Yan's Corner - In Touch

Monday, September 12, 2005

How to Hug

We went to a food sale yesterday. The food sale was organized to raise fund for the operation cost of a centre for special children. Four of us holding RM100 coupons could only buy one roasted duck. That's beside the point.

In a food sale like this, normally some clubs, associations or people with charity at heart would donate their merchandise for sale. The popular one would be food stall. A normal RM2 fried rice would be sold at RM10. Transaction is using coupons. I was told that a total of RM88,000 was being raised.

My teenage daughter after making one round finally found her treasures at a stall selling used books at RM2 each. She was so excited and asked me for RM10 coupon. I took a look and noted that it was sponsored by a centre that gives child education. It is even a franchised early child education specialist. So, it is safe.

But, back home, I was horrified to hear this conversation -

"Che-che (big sister), can I read the books that you have just bought at the food sale?" the 10-year old asked.

"No, there are some pervert pictures in these books. Che-che also cannot read." the big sister answered.

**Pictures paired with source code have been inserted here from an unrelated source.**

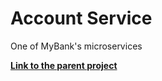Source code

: # Account Service
One of MyBank's microservices

[**Link to the parent project**](https://github.com/nikopa96/mybank-api)
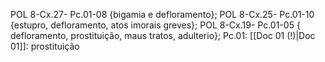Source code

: POL 8-Cx.27- Pc.01-08 {bigamia e defloramento};
POL 8-Cx.25- Pc.01-10 {estupro, defloramento, atos imorais greves};
POL 8-Cx.19- Pc.01-05 { defloramento, prostituição, maus tratos, adulterio};
Pc.01:
 [[Doc 01 (!)|Doc 01]]: prostituição
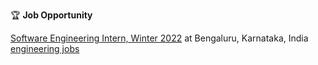 

🏆 **Job Opportunity** 

[Software Engineering Intern, Winter 2022](https://careers.google.com/jobs/results/138852775392879302-software-engineering-intern-winter-2022/)  at Bengaluru, Karnataka, India   
[engineering jobs](https://careers.microsoft.com/professionals/us/en/c/engineering-jobs)   



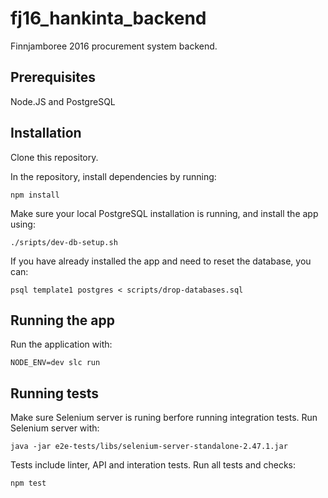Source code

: # fj16_hankinta_backend

Finnjamboree 2016 procurement system backend.

## Prerequisites

Node.JS and PostgreSQL

## Installation

Clone this repository.

In the repository, install dependencies by running:

    npm install

Make sure your local PostgreSQL installation is running, and install the app using:

	./sripts/dev-db-setup.sh

If you have already installed the app and need to reset the database, you can:

	psql template1 postgres < scripts/drop-databases.sql

## Running the app

Run the application with:

    NODE_ENV=dev slc run

## Running tests

Make sure Selenium server is runing berfore running integration tests. Run Selenium server with:

	java -jar e2e-tests/libs/selenium-server-standalone-2.47.1.jar

Tests include linter, API and interation tests. Run all tests and checks:

	npm test
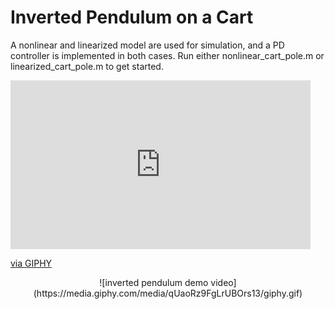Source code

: # Inverted Pendulum on a Cart

A nonlinear and linearized model are used for simulation, and a PD controller is implemented in both cases. Run either nonlinear_cart_pole.m or linearized_cart_pole.m to get started.

<iframe src="https://giphy.com/embed/qUaoRz9FgLrUBOrs13" width="480" height="270" frameBorder="0" class="giphy-embed" allowFullScreen></iframe><p><a href="https://giphy.com/gifs/qUaoRz9FgLrUBOrs13">via GIPHY</a></p>

<p style="text-align: center;">
![inverted pendulum demo video](https://media.giphy.com/media/qUaoRz9FgLrUBOrs13/giphy.gif)
</p>

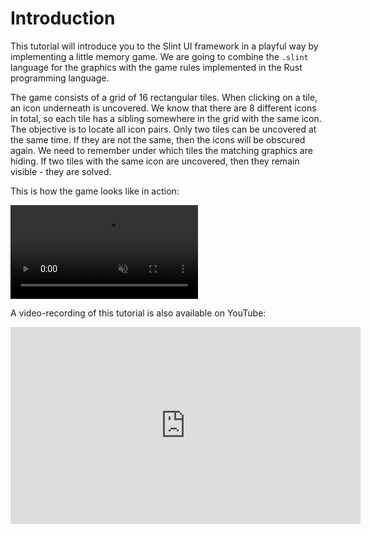 # Introduction

This tutorial will introduce you to the Slint UI framework in a playful way by implementing a little memory game. We are going to combine the `.slint` language for the graphics with the game rules implemented in the Rust programming language.

The game consists of a grid of 16 rectangular tiles. When clicking on a tile, an icon underneath is uncovered.
We know that there are 8 different icons in total, so each tile has a sibling somewhere in the grid with the
same icon. The objective is to locate all icon pairs. Only two tiles can be uncovered at the same time. If they
are not the same, then the icons will be obscured again. We need to remember under which tiles the matching
graphics are hiding. If two tiles with the same icon are uncovered, then they remain visible - they are solved.

This is how the game looks like in action:

<video autoplay loop muted playsinline src="https://slint-ui.com/blog/memory-game-tutorial/memory_clip.mp4"
        class="img-fluid img-thumbnail rounded"></video>

A video-recording of this tutorial is also available on YouTube:

<iframe width="560" height="315" src="https://www.youtube-nocookie.com/embed/_-Hxr6ZrHyo" title="YouTube video player" frameborder="0" allow="accelerometer; autoplay; clipboard-write; encrypted-media; gyroscope; picture-in-picture" allowfullscreen></iframe>
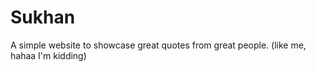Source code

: # Sukhan
A simple website to showcase great quotes from great people. (like me, hahaa I'm kidding) 
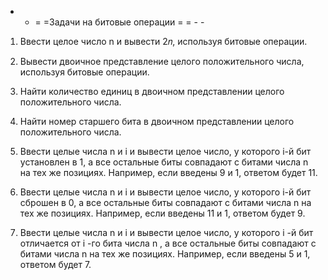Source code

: - - = =Задачи на битовые операции = = - -

1. Ввести целое число n и вывести 2𝑛, используя битовые операции.

2. Вывести двоичное представление целого положительного числа, используя битовые операции.

3. Найти количество единиц в двоичном представлении целого положительного числа.

4. Найти номер старшего бита в двоичном представлении целого положительного числа.

5. Ввести целые числа n и i и вывести целое число, у которого i-й бит установлен в 1, а все остальные биты совпадают с битами числа n на тех же позициях. Например, если введены 9 и 1, ответом будет 11.

6. Ввести целые числа n и i и вывести целое число, у которого i-й бит сброшен в 0, а все остальные биты совпадают с битами числа n на тех же позициях. Например, если введены 11 и 1, ответом будет 9.

7. Ввести целые числа n и i и вывести целое число, у которого i -й бит отличается от i -го бита числа n , а все остальные биты совпадают с битами числа n на тех же позициях. Например, если введены 5 и 1, ответом будет 7.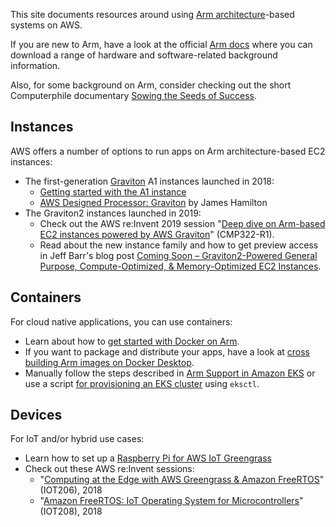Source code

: This site documents resources around using 
[Arm architecture](https://en.wikipedia.org/wiki/ARM_architecture)-based systems on AWS.

If you are new to Arm, have a look at the official [Arm docs](https://developer.arm.com/docs) 
where you can download a range of hardware and software-related background information.

Also, for some background on Arm, consider checking out the short Computerphile 
documentary [Sowing the Seeds of Success](https://www.youtube.com/watch?v=1jOJl8gRPyQ).

## Instances

AWS offers a number of options to run apps on Arm architecture-based EC2 instances:

- The first-generation [Graviton](https://aws.amazon.com/ec2/graviton/) A1 instances launched in 2018:
    - [Getting started with the A1 instance](https://aws.amazon.com/blogs/compute/getting-started-with-the-a1-instance/)
    - [AWS Designed Processor: Graviton](https://perspectives.mvdirona.com/2018/11/aws-designed-processor-graviton/) by James Hamilton
- The Graviton2 instances launched in 2019:
    - Check out the AWS re:Invent 2019 session "[Deep dive on Arm-based EC2 instances powered by AWS Graviton](https://www.youtube.com/watch?v=4jImmuMqnwc)" (CMP322-R1).
    - Read about the new instance family and how to get preview access in Jeff Barr's blog post [Coming Soon – Graviton2-Powered General Purpose, Compute-Optimized, & Memory-Optimized EC2 Instances](https://aws.amazon.com/blogs/aws/coming-soon-graviton2-powered-general-purpose-compute-optimized-memory-optimized-ec2-instances/).

## Containers

For cloud native applications, you can use containers:

- Learn about how to [get started with Docker on Arm](https://community.arm.com/developer/tools-software/tools/b/tools-software-ides-blog/posts/getting-started-with-docker-on-arm).
- If you want to package and distribute your apps, have a look at [cross building Arm images on Docker Desktop](https://medium.com/@carlosedp/cross-building-arm64-images-on-docker-desktop-254d1e0bc1f9).
- Manually follow the steps described in [Arm Support in Amazon EKS](https://docs.aws.amazon.com/eks/latest/userguide/arm-support.html) or use a script [for provisioning an EKS cluster](https://gist.github.com/mhausenblas/a1d195745267811b68055320f9844fe1) using `eksctl`.

## Devices

For IoT and/or hybrid use cases:

- Learn how to set up a [Raspberry Pi for AWS IoT Greengrass](https://docs.aws.amazon.com/greengrass/latest/developerguide/setup-filter.rpi.html)
- Check out these AWS re:Invent sessions:
    - "[Computing at the Edge with AWS Greengrass & Amazon FreeRTOS](https://www.youtube.com/watch?v=MXEBjUZtT8Y)" (IOT206), 2018
    - "[Amazon FreeRTOS: IoT Operating System for Microcontrollers](https://www.youtube.com/watch?v=7fNFKYAuHls)" (IOT208), 2018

That reminds me of another story . A story is told about a man who was walking down the street one day. He passed by a book store selling used books. In the display window, he saw a book with this title, "How to Hug". He was caught by the title. On that particular moment, he was romantic at heart. He went into the shop and bought the book. When he got back home, he discovered that it was the third volume of an encyclopedia that covered subjects from "How" to "Hug".

We bought some coupons for charity. We brought our children to the food sale hoping to teach them to have a generous heart. We hope to see a demonstration of love there. But just like the man who wanted to learn "How to Hug" only to find an encycloopedia on theory. We want to teach our children a demonstration of love through charity only to find that love means dumping unwanted books or unwanted items. All done in the disguise of charity.

2 comment(s):

that is such a sad experience. we really can't let our guard down sometimes, can we?

By Blogger yyyap, at 10:57 pm  

So sad. Reminds me of the time when, during the collection of donations for the tsunami victims, the coordinators found bags of unwanted stuffs (old picture frames, dentures, family photos ..) among the so called charitable items.